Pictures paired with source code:
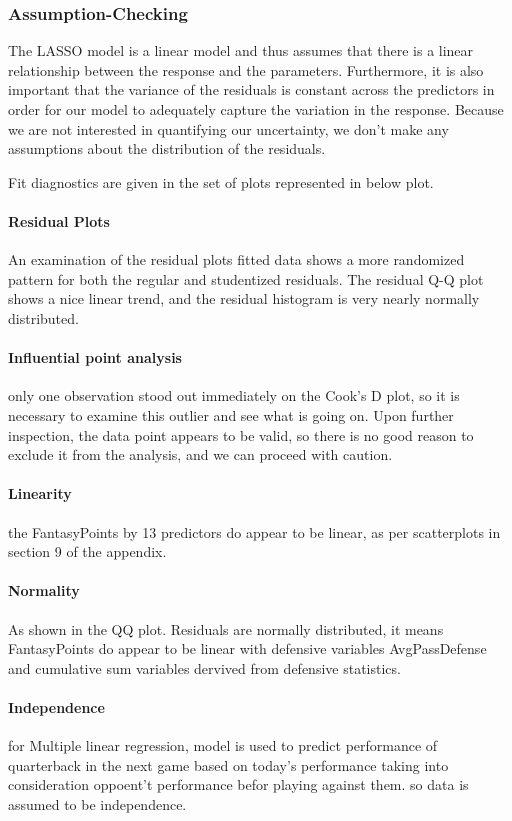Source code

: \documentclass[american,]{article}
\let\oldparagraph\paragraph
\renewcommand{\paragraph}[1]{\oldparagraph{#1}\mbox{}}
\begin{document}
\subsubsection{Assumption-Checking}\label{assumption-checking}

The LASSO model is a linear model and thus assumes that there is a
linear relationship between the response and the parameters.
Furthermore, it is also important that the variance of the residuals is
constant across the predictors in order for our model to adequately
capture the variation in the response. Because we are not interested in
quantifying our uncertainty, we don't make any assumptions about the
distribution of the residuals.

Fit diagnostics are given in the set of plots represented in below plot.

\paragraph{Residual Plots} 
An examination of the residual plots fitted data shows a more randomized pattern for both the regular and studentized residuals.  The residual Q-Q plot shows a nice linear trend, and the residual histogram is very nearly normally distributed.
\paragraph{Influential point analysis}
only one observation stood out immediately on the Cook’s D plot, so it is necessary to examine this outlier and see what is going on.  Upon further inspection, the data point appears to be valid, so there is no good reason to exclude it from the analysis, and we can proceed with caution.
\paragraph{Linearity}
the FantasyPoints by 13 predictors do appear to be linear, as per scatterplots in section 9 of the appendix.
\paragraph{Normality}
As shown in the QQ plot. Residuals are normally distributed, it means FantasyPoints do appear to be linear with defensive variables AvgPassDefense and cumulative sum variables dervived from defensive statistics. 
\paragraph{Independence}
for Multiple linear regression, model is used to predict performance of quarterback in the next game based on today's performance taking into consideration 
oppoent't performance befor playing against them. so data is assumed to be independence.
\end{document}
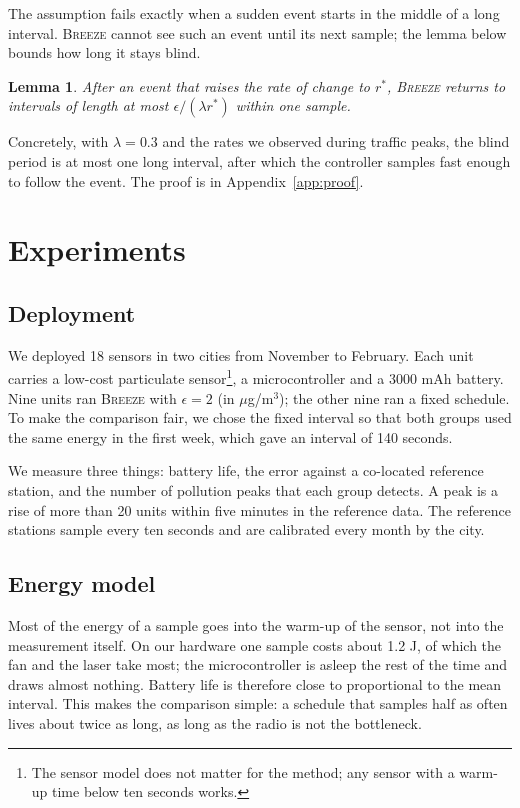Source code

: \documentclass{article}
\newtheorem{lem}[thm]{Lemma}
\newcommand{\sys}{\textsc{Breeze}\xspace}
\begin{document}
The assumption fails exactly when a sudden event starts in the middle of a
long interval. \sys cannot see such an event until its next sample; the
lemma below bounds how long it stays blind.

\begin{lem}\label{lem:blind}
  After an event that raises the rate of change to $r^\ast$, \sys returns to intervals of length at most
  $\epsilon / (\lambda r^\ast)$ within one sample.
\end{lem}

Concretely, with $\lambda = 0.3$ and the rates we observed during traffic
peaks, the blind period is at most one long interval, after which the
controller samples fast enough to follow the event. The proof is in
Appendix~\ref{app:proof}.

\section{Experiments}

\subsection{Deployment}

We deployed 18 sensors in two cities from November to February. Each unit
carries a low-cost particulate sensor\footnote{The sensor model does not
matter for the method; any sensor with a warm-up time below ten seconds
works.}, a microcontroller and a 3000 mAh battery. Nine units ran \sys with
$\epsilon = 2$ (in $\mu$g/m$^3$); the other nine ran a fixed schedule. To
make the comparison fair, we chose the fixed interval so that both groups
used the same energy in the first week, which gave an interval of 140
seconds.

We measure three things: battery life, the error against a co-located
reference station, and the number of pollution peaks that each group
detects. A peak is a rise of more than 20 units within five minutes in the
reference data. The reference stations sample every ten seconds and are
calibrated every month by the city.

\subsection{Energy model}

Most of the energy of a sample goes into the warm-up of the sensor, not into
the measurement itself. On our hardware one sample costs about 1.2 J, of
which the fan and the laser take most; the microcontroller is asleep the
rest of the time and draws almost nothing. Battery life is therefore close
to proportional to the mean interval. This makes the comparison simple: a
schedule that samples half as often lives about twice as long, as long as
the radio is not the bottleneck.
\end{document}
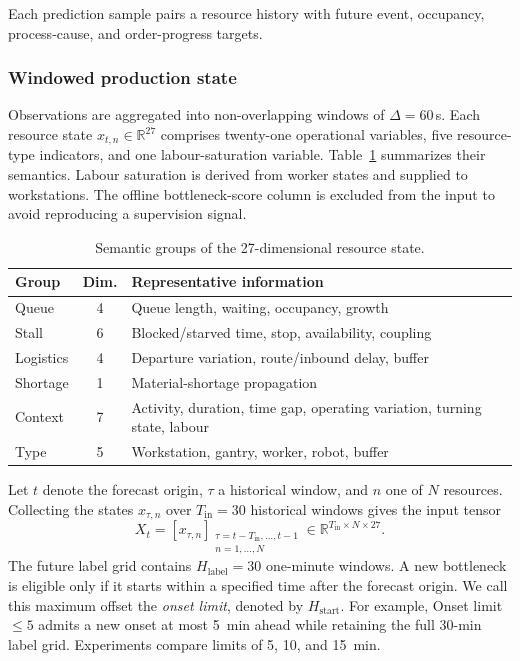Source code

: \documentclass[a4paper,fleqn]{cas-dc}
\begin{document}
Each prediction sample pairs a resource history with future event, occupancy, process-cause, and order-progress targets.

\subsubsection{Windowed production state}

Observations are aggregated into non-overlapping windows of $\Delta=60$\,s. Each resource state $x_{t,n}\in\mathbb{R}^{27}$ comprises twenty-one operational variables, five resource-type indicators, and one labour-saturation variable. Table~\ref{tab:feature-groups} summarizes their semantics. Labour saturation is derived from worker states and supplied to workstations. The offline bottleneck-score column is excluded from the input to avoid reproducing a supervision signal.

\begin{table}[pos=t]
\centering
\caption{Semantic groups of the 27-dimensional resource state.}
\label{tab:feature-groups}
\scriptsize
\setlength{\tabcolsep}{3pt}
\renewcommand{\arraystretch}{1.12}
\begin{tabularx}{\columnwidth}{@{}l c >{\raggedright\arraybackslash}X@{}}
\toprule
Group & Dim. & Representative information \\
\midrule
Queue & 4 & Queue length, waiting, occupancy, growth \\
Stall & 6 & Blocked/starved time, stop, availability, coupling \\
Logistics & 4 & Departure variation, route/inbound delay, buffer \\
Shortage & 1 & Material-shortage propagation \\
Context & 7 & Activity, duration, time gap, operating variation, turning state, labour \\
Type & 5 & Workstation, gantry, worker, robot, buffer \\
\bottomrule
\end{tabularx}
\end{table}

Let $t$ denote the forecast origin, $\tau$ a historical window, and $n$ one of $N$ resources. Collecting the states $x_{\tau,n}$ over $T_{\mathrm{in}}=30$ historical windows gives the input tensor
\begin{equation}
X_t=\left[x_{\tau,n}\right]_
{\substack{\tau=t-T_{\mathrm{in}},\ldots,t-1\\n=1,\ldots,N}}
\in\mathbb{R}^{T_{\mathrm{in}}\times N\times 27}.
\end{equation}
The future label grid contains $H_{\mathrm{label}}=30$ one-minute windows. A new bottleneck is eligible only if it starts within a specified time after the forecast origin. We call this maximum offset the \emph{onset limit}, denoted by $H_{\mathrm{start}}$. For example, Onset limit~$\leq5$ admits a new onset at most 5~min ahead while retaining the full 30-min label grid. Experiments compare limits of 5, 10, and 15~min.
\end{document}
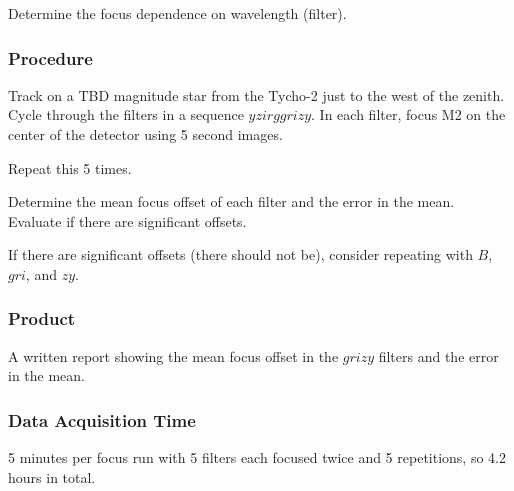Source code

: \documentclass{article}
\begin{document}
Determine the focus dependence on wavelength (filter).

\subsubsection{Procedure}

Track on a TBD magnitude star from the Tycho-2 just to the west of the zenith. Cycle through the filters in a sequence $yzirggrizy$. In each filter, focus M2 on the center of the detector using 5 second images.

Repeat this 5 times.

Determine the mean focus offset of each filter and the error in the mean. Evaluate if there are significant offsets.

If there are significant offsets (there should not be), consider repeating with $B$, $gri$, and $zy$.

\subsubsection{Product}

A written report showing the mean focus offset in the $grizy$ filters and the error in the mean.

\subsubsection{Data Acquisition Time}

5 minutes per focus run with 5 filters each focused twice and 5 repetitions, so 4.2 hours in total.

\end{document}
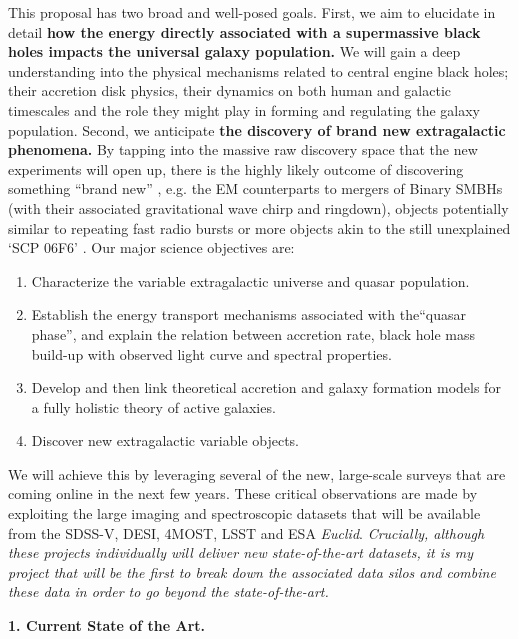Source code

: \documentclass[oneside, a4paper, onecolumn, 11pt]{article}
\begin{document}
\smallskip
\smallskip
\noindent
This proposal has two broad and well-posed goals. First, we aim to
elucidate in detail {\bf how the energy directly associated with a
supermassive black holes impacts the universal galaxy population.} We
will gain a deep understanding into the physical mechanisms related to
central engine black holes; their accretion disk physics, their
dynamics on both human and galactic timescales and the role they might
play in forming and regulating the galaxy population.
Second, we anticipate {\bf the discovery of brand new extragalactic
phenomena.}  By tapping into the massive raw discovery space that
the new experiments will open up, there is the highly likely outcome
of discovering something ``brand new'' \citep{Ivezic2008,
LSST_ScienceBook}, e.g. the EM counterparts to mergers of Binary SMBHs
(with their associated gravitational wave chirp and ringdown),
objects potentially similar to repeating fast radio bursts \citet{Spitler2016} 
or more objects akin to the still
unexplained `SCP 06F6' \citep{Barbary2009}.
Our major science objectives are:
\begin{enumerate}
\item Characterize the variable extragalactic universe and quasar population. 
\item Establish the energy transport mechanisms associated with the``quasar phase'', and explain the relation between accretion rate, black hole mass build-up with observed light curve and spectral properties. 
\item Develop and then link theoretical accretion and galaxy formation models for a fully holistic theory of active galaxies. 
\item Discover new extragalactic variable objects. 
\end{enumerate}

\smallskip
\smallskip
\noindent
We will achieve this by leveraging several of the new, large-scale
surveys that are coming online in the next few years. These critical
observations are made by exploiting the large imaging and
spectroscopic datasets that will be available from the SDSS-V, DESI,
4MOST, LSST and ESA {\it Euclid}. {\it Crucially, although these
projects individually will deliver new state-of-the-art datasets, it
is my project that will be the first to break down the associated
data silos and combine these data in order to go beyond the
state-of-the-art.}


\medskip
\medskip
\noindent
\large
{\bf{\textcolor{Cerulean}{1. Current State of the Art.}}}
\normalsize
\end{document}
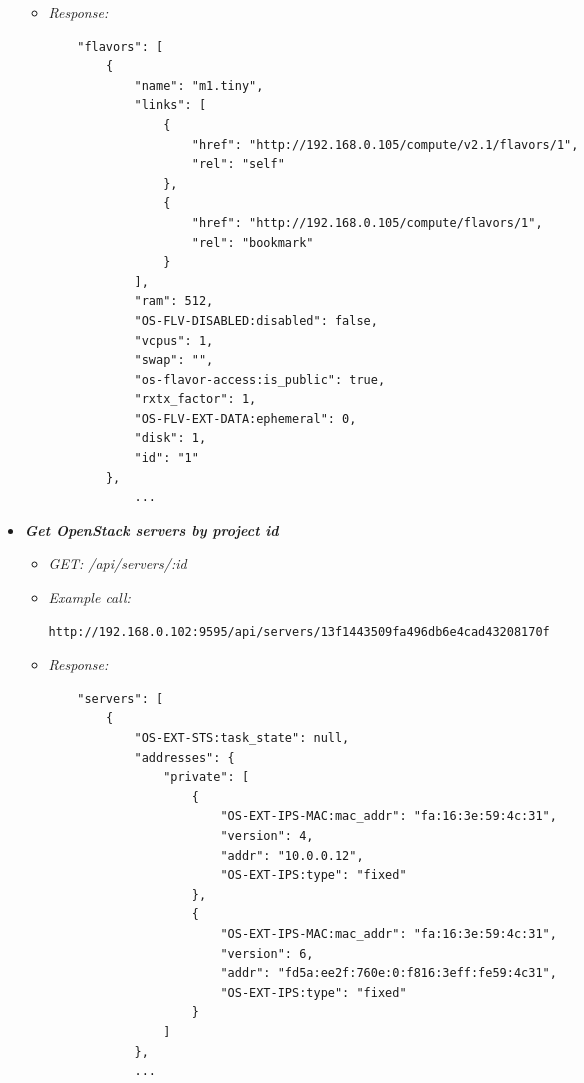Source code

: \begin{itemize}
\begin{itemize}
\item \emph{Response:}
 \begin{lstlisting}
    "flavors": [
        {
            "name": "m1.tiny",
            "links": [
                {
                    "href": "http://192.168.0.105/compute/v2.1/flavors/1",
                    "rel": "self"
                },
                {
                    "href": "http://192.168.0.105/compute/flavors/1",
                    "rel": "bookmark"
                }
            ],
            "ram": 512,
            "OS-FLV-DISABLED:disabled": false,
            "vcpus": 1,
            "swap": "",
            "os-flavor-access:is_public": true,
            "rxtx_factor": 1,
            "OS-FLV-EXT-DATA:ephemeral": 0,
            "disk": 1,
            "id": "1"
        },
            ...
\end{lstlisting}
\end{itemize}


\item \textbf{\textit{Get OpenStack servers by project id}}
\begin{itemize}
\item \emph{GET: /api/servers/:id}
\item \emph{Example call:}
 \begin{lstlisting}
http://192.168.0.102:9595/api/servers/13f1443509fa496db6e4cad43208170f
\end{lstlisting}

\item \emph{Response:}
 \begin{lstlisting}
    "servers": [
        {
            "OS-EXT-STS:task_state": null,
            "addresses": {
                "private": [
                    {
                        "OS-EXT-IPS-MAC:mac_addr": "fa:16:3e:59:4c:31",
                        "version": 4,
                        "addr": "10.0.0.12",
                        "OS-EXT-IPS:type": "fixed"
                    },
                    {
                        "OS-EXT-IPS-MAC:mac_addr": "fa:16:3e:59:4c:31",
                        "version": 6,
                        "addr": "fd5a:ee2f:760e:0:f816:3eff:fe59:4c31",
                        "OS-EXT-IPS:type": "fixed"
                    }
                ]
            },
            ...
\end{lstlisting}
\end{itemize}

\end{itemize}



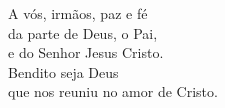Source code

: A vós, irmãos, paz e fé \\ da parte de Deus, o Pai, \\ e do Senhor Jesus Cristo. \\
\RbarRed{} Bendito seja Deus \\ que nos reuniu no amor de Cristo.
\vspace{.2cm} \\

◆ Problem description ◆
Lines with the string "datasets" in the data above: say how many there are, giving the number alone.

◆ Written solution ◆
2